== ABOUT THIS EXERCISE ==
Please copy each line from the entries that contains the string "command".

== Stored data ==
::::
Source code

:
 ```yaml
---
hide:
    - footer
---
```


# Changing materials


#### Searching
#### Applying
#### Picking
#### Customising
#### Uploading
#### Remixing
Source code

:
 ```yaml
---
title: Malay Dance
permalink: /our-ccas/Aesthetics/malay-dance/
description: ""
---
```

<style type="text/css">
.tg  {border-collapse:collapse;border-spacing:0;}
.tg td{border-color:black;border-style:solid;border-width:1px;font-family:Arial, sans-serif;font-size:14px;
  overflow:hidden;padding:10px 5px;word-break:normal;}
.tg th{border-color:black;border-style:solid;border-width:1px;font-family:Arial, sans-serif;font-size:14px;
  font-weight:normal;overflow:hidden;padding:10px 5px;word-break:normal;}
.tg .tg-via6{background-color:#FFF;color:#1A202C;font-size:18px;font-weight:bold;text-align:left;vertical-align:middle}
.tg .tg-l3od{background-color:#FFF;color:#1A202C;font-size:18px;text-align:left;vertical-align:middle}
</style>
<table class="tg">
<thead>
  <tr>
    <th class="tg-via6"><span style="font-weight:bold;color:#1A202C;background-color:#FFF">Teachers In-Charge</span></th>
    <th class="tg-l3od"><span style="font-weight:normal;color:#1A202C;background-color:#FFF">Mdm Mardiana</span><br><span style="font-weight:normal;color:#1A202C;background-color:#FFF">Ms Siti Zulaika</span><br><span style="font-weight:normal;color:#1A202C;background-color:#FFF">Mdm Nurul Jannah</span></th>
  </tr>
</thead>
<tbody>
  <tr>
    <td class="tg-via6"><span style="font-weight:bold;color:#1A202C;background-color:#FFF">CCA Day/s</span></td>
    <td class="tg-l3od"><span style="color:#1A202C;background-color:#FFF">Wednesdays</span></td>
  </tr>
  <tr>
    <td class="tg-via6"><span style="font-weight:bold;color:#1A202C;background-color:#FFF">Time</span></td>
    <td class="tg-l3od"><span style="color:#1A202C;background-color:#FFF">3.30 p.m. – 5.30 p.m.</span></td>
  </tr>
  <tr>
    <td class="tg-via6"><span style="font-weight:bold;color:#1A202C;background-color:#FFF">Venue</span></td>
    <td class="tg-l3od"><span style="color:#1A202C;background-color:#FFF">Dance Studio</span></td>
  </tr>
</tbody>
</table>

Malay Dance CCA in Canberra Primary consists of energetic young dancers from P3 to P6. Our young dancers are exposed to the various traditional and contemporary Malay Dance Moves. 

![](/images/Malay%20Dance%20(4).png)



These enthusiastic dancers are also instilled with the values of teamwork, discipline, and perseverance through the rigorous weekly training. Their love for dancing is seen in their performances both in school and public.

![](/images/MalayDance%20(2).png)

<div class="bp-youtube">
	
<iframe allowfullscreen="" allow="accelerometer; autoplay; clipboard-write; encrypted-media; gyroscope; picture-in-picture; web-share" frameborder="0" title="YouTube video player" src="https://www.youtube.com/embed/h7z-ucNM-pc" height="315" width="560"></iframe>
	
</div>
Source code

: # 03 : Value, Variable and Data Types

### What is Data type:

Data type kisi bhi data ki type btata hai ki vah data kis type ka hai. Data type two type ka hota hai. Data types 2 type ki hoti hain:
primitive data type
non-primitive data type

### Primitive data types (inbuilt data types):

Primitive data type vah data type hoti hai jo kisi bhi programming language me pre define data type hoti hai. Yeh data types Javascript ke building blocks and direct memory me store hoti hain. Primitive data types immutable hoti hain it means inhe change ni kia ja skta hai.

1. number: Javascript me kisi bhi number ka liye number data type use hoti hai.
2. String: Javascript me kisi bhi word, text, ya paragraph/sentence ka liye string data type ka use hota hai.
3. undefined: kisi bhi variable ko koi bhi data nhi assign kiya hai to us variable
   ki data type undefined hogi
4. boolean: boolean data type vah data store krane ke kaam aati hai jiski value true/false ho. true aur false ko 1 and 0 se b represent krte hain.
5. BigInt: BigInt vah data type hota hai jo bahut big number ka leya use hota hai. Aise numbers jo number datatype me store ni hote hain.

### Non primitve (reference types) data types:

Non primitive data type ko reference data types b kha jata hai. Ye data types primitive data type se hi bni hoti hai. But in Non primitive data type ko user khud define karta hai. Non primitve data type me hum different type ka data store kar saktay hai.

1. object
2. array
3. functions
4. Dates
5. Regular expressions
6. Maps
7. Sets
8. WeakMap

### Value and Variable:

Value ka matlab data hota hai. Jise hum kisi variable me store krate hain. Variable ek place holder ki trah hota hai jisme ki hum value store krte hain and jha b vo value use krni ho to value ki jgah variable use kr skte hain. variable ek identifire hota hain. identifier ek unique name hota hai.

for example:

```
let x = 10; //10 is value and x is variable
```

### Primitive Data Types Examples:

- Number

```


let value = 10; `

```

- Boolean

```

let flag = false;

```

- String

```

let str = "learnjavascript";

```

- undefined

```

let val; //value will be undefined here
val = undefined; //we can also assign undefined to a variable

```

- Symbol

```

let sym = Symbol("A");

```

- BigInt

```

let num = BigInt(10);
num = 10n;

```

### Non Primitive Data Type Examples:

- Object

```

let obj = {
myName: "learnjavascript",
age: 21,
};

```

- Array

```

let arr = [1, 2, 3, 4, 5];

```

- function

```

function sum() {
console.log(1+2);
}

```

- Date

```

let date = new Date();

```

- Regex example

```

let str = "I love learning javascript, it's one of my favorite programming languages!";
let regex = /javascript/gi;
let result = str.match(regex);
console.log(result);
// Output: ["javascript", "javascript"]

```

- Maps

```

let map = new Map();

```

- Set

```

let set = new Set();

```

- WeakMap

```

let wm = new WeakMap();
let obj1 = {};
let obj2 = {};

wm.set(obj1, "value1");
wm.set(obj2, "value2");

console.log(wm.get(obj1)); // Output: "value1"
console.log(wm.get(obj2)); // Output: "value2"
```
::::
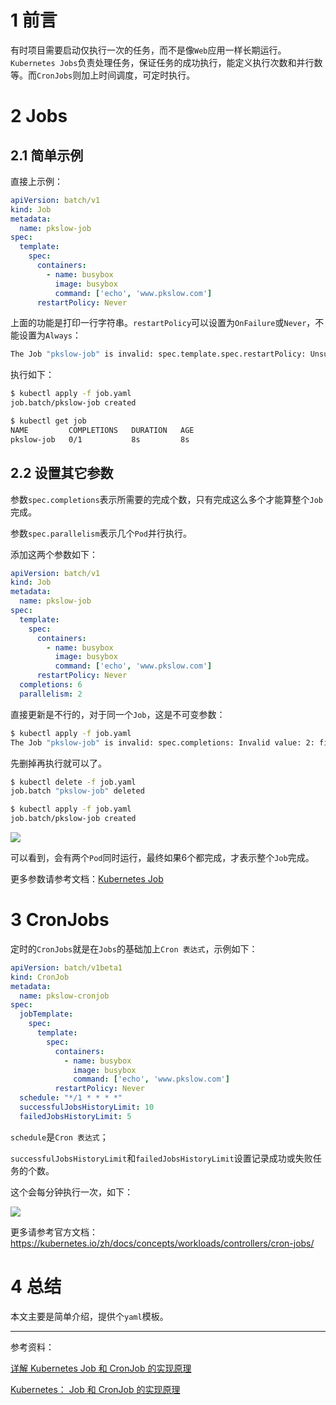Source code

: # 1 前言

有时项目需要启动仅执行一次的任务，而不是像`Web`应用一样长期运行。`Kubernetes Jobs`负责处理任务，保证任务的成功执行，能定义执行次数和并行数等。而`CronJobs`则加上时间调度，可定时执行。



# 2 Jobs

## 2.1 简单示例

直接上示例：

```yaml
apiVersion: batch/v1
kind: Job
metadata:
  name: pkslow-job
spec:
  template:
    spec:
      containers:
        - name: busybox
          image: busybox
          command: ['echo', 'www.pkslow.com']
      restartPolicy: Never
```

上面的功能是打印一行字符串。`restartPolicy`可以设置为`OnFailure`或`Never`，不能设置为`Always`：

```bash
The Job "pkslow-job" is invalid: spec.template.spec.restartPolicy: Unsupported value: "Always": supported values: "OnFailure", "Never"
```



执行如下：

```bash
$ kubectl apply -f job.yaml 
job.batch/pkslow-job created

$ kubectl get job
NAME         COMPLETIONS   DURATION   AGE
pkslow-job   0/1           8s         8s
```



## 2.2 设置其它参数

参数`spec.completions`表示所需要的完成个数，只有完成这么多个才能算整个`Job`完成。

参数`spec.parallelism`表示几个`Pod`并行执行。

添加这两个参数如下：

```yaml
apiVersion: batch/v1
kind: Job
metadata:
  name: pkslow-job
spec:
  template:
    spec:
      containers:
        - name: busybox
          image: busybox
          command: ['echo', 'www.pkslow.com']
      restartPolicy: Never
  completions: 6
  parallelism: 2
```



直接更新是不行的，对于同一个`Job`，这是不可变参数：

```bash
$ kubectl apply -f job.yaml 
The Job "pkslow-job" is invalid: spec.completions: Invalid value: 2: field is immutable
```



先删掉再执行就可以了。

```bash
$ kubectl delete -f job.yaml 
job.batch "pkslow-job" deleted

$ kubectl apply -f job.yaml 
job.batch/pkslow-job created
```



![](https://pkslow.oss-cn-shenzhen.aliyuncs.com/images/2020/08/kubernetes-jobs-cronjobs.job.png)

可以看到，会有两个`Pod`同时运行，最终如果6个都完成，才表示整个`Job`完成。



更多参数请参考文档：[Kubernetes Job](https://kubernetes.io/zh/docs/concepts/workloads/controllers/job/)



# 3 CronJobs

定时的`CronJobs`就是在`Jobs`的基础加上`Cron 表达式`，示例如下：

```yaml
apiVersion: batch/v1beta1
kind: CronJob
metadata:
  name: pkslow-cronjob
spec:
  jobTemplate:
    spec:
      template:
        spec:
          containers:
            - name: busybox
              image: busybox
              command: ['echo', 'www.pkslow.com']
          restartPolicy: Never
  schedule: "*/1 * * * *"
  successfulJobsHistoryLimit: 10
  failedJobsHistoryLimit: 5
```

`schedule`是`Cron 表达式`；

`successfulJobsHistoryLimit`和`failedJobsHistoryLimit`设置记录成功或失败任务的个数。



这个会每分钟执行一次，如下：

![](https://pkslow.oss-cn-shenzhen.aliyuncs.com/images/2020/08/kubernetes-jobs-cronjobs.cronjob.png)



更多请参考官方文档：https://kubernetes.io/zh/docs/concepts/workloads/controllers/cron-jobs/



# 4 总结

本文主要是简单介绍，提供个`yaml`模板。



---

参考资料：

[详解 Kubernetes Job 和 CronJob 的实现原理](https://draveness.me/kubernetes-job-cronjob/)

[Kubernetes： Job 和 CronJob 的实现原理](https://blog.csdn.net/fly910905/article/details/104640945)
::::
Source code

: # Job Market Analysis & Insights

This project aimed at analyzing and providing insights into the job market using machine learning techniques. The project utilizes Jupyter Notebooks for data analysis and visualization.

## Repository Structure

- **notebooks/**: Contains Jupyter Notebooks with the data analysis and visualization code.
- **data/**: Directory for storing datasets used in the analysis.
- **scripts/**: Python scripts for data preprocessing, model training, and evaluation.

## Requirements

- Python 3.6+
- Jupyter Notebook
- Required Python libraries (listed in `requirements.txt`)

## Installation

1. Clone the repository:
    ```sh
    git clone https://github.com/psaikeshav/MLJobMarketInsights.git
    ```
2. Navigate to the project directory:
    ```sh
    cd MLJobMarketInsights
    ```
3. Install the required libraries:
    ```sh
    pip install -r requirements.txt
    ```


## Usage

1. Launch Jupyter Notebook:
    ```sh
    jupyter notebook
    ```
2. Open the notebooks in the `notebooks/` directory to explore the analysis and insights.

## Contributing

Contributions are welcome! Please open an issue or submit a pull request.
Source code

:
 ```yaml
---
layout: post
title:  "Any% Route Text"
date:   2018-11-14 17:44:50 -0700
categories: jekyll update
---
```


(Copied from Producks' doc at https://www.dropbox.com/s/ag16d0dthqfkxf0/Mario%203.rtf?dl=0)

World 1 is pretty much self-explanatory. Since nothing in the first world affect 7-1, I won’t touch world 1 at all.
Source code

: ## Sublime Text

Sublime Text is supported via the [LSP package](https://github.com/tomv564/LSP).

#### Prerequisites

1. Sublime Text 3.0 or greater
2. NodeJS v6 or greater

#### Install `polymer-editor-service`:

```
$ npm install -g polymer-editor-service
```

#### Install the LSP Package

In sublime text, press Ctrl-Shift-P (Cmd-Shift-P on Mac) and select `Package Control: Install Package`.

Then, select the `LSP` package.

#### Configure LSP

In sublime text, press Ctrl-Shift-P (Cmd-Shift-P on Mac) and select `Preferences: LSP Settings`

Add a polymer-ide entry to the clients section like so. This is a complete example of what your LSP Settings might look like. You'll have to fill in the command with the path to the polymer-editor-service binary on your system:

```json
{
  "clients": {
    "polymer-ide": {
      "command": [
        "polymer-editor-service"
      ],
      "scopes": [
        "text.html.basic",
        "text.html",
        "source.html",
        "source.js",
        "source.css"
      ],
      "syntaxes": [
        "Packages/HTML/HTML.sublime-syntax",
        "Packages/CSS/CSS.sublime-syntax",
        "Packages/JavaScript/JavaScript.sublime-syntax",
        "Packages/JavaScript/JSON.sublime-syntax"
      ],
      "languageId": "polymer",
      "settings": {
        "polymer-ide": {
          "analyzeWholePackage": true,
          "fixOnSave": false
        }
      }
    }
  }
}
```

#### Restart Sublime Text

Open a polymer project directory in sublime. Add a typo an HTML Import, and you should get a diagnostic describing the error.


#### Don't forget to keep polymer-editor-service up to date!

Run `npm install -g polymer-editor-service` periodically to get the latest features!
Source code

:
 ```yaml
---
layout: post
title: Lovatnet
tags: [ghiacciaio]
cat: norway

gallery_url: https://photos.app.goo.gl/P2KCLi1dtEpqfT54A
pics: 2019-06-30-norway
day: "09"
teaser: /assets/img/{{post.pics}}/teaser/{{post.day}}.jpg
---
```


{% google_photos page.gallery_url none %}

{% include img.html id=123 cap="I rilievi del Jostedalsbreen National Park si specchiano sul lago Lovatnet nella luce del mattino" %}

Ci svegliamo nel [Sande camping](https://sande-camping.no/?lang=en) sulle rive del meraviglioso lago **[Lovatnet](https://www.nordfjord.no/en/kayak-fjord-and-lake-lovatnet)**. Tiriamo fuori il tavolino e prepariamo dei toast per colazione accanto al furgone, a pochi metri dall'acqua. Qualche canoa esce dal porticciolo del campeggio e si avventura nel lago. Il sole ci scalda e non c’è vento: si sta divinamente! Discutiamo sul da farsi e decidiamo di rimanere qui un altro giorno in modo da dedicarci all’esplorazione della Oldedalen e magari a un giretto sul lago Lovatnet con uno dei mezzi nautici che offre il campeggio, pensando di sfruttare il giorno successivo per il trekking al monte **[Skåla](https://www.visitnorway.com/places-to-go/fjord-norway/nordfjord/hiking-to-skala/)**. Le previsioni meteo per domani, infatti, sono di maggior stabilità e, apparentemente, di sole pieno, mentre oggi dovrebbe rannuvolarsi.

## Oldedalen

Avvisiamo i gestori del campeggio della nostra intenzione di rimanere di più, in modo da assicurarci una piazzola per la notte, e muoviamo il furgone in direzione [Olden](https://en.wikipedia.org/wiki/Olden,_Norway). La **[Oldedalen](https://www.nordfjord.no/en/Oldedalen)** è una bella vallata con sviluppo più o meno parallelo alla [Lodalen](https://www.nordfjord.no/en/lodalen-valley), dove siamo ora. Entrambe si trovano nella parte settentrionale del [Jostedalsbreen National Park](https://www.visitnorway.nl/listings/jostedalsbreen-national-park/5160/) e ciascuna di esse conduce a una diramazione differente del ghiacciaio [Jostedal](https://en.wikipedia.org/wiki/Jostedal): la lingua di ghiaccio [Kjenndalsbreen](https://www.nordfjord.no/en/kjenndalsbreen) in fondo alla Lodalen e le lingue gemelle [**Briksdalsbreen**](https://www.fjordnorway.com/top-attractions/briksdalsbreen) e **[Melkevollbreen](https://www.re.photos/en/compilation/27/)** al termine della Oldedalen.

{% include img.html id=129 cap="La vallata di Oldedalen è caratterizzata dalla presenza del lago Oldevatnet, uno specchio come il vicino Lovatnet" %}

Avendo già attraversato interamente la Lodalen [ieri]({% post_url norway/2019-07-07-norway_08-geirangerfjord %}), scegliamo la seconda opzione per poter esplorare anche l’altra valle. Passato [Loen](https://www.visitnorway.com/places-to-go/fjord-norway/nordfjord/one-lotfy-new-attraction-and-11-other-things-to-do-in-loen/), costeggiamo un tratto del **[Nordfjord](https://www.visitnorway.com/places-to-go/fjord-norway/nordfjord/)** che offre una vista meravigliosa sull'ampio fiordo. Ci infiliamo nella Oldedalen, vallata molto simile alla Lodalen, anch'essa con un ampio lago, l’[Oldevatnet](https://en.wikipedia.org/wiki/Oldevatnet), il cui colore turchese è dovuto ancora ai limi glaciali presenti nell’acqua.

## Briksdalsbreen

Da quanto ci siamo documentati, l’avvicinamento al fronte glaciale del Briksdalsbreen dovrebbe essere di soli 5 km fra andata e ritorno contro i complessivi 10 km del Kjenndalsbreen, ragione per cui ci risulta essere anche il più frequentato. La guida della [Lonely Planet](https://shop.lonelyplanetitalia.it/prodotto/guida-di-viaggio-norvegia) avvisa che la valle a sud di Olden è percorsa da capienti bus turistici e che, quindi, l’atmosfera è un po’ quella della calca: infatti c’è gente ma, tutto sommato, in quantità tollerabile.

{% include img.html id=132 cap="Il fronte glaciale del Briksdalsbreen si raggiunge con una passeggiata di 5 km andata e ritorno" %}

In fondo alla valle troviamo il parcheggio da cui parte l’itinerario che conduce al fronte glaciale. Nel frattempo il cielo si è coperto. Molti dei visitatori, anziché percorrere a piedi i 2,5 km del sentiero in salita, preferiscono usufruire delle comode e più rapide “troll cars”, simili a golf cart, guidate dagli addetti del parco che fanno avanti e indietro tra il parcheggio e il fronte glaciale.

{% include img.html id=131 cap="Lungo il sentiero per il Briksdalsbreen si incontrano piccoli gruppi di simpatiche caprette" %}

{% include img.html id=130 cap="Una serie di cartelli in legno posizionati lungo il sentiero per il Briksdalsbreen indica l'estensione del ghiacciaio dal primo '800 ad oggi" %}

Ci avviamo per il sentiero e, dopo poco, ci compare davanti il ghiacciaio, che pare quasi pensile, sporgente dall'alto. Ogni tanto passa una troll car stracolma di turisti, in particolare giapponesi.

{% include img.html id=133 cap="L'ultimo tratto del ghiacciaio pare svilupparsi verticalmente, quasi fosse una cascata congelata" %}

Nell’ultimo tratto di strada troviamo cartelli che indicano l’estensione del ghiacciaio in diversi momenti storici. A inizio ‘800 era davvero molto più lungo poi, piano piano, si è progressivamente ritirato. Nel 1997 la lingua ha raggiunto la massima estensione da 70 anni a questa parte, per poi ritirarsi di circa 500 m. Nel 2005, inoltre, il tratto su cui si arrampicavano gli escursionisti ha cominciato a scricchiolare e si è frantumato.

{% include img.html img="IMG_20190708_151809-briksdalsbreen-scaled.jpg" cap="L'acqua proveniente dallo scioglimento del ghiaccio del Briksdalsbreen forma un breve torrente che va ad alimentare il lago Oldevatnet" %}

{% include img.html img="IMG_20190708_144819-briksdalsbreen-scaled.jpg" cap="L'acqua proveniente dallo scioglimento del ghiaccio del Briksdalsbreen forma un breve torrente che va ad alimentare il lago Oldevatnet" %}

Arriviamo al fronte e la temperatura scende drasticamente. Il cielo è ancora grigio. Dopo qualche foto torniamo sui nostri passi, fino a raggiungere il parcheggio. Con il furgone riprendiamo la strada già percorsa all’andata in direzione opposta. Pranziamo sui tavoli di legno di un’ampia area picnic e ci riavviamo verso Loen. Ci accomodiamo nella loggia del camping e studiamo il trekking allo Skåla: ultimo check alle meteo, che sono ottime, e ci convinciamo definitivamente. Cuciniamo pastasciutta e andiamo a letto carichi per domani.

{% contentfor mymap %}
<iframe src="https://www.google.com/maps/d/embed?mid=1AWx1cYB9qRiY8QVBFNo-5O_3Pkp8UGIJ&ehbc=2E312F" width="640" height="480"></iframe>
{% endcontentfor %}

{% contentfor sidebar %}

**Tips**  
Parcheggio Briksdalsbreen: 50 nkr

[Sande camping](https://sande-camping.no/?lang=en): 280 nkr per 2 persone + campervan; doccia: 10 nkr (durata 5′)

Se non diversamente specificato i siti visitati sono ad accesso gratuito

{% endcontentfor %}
::::
== OUTPUT FOR THIS EXERCISE ==
          command: ['echo', 'www.pkslow.com']
          command: ['echo', 'www.pkslow.com']
              command: ['echo', 'www.pkslow.com']
Add a polymer-ide entry to the clients section like so. This is a complete example of what your LSP Settings might look like. You'll have to fill in the command with the path to the polymer-editor-service binary on your system:
      "command": [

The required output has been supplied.